**WHAT NEEDS TO BE DONE**: Whenever the word "services" appears in a line of the data below, copy that line.
──────────
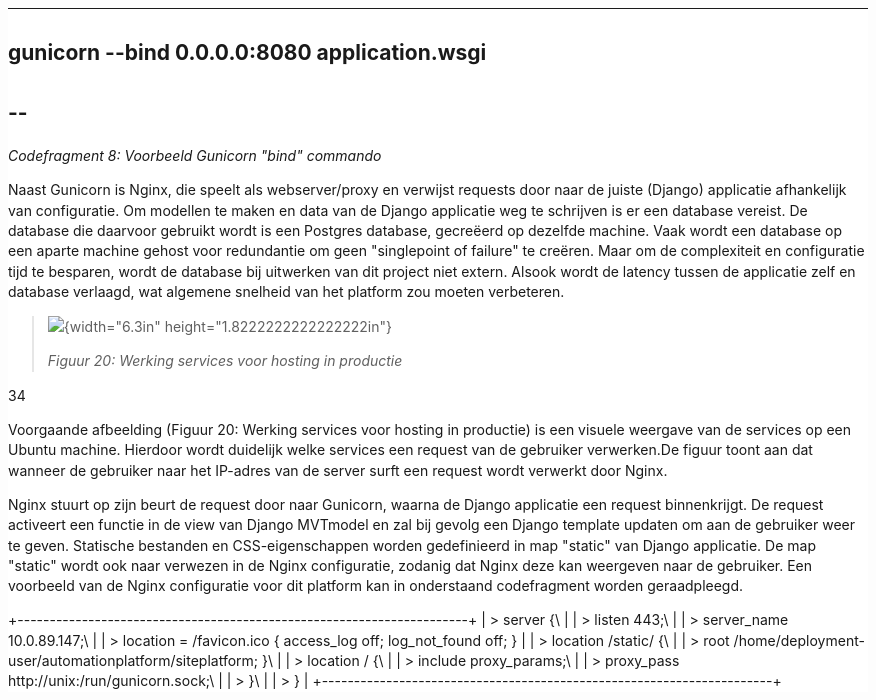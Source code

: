   ------------------------------------------------
  gunicorn \--bind 0.0.0.0:8080 application.wsgi
  ------------------------------------------------

  --
  --

*Codefragment 8: Voorbeeld Gunicorn \"bind\" commando*

Naast Gunicorn is Nginx, die speelt als webserver/proxy en verwijst
requests door naar de juiste (Django) applicatie afhankelijk van
configuratie. Om modellen te maken en data van de Django applicatie weg
te schrijven is er een database vereist. De database die daarvoor
gebruikt wordt is een Postgres database, gecreëerd op dezelfde machine.
Vaak wordt een database op een aparte machine gehost voor redundantie om
geen "singlepoint of failure" te creëren. Maar om de complexiteit en
configuratie tijd te besparen, wordt de database bij uitwerken van dit
project niet extern. Alsook wordt de latency tussen de applicatie zelf
en database verlaagd, wat algemene snelheid van het platform zou moeten
verbeteren.

> ![](vertopal_d64b3a9c6dca44959b6cda9ebf228734/media/image21.png){width="6.3in"
> height="1.8222222222222222in"}
>
> *Figuur 20: Werking services voor hosting in productie*

34

Voorgaande afbeelding (Figuur 20: Werking services voor hosting in
productie) is een visuele weergave van de services op een Ubuntu
machine. Hierdoor wordt duidelijk welke services een request van de
gebruiker verwerken.De figuur toont aan dat wanneer de gebruiker naar
het IP-adres van de server surft een request wordt verwerkt door Nginx.

Nginx stuurt op zijn beurt de request door naar Gunicorn, waarna de
Django applicatie een request binnenkrijgt. De request activeert een
functie in de view van Django MVTmodel en zal bij gevolg een Django
template updaten om aan de gebruiker weer te geven. Statische bestanden
en CSS-eigenschappen worden gedefinieerd in map "static" van Django
applicatie. De map "static" wordt ook naar verwezen in de Nginx
configuratie, zodanig dat Nginx deze kan weergeven naar de gebruiker.
Een voorbeeld van de Nginx configuratie voor dit platform kan in
onderstaand codefragment worden geraadpleegd.

+----------------------------------------------------------------------+
| > server {\                                                          |
| > listen 443;\                                                       |
| > server_name 10.0.89.147;\                                          |
| > location = /favicon.ico { access_log off; log_not_found off; }     |
| > location /static/ {\                                               |
| > root /home/deployment-user/automationplatform/siteplatform; }\     |
| > location / {\                                                      |
| > include proxy_params;\                                             |
| > proxy_pass http://unix:/run/gunicorn.sock;\                        |
| > }\                                                                 |
| > }                                                                  |
+----------------------------------------------------------------------+
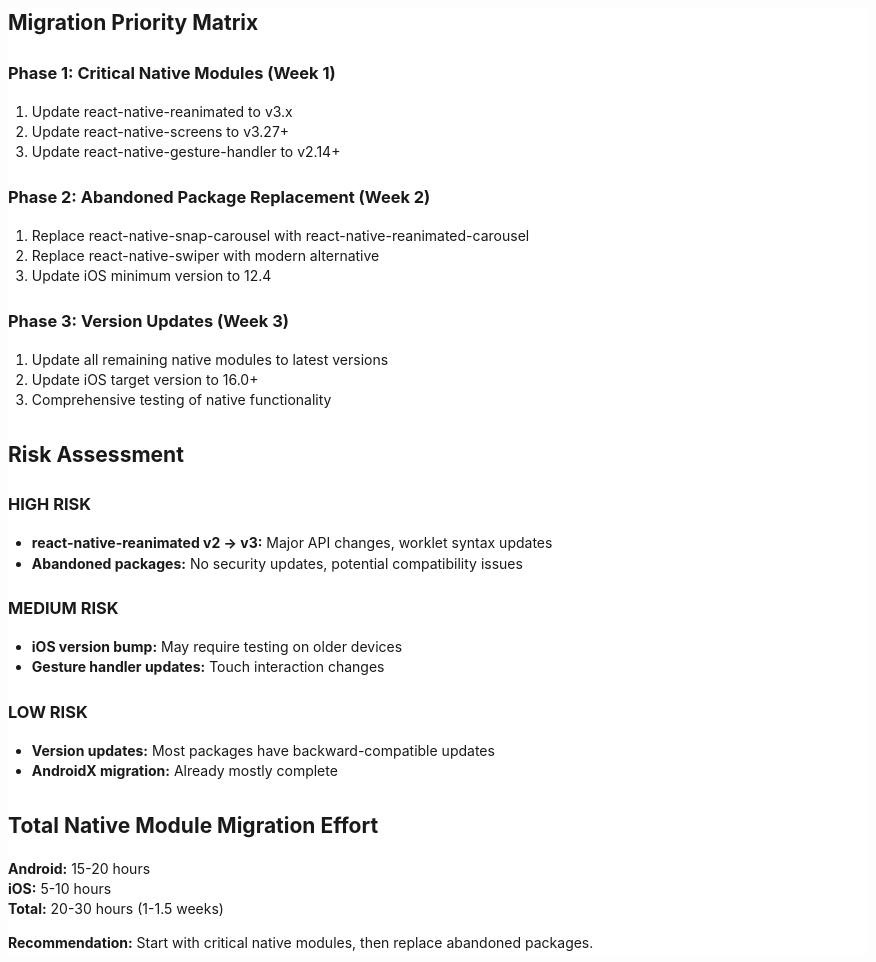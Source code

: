 ## Migration Priority Matrix

### Phase 1: Critical Native Modules (Week 1)
1. Update react-native-reanimated to v3.x
2. Update react-native-screens to v3.27+
3. Update react-native-gesture-handler to v2.14+

### Phase 2: Abandoned Package Replacement (Week 2)
1. Replace react-native-snap-carousel with react-native-reanimated-carousel
2. Replace react-native-swiper with modern alternative
3. Update iOS minimum version to 12.4

### Phase 3: Version Updates (Week 3)
1. Update all remaining native modules to latest versions
2. Update iOS target version to 16.0+
3. Comprehensive testing of native functionality

## Risk Assessment

### HIGH RISK
- **react-native-reanimated v2 → v3:** Major API changes, worklet syntax updates
- **Abandoned packages:** No security updates, potential compatibility issues

### MEDIUM RISK
- **iOS version bump:** May require testing on older devices
- **Gesture handler updates:** Touch interaction changes

### LOW RISK
- **Version updates:** Most packages have backward-compatible updates
- **AndroidX migration:** Already mostly complete

## Total Native Module Migration Effort

**Android:** 15-20 hours  
**iOS:** 5-10 hours  
**Total:** 20-30 hours (1-1.5 weeks)  

**Recommendation:** Start with critical native modules, then replace abandoned packages.




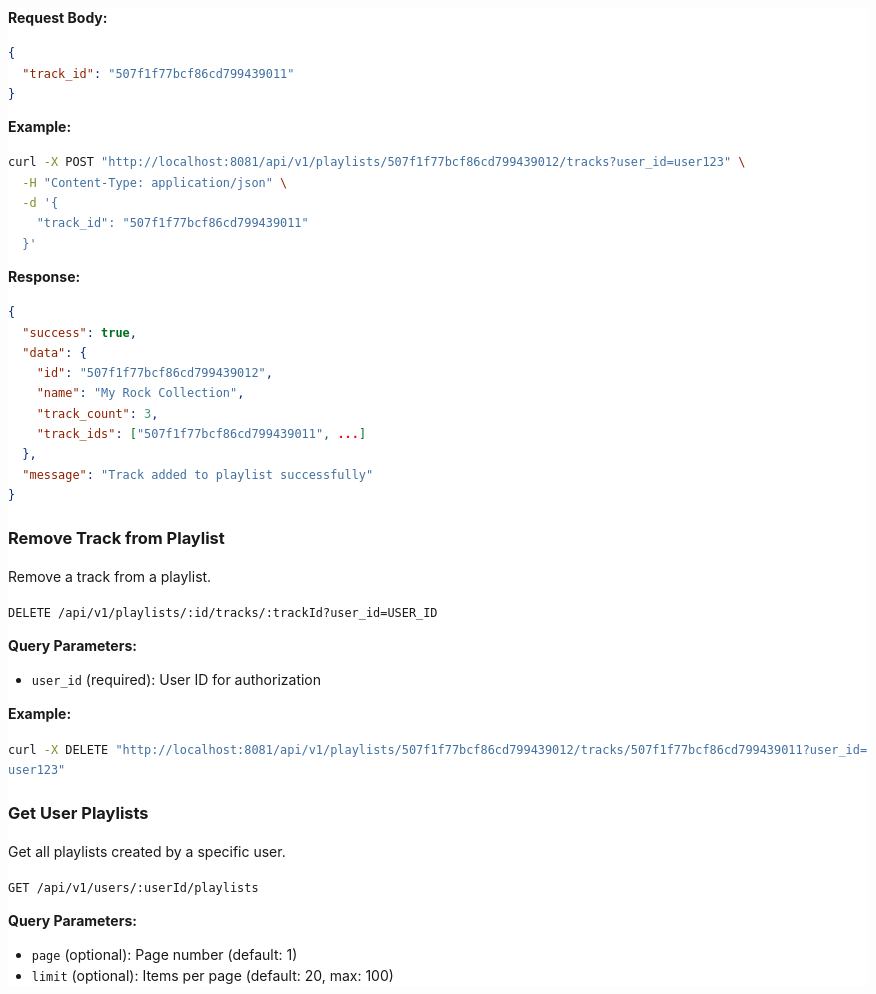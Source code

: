 **Request Body:**
```json
{
  "track_id": "507f1f77bcf86cd799439011"
}
```

**Example:**
```bash
curl -X POST "http://localhost:8081/api/v1/playlists/507f1f77bcf86cd799439012/tracks?user_id=user123" \
  -H "Content-Type: application/json" \
  -d '{
    "track_id": "507f1f77bcf86cd799439011"
  }'
```

**Response:**
```json
{
  "success": true,
  "data": {
    "id": "507f1f77bcf86cd799439012",
    "name": "My Rock Collection",
    "track_count": 3,
    "track_ids": ["507f1f77bcf86cd799439011", ...]
  },
  "message": "Track added to playlist successfully"
}
```

### Remove Track from Playlist

Remove a track from a playlist.

```http
DELETE /api/v1/playlists/:id/tracks/:trackId?user_id=USER_ID
```

**Query Parameters:**
- `user_id` (required): User ID for authorization

**Example:**
```bash
curl -X DELETE "http://localhost:8081/api/v1/playlists/507f1f77bcf86cd799439012/tracks/507f1f77bcf86cd799439011?user_id=user123"
```

### Get User Playlists

Get all playlists created by a specific user.

```http
GET /api/v1/users/:userId/playlists
```

**Query Parameters:**
- `page` (optional): Page number (default: 1)
- `limit` (optional): Items per page (default: 20, max: 100)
──────────
**RESPONSE AREA**:
> *Figuur 20: Werking services voor hosting in productie*
Voorgaande afbeelding (Figuur 20: Werking services voor hosting in
productie) is een visuele weergave van de services op een Ubuntu
machine. Hierdoor wordt duidelijk welke services een request van de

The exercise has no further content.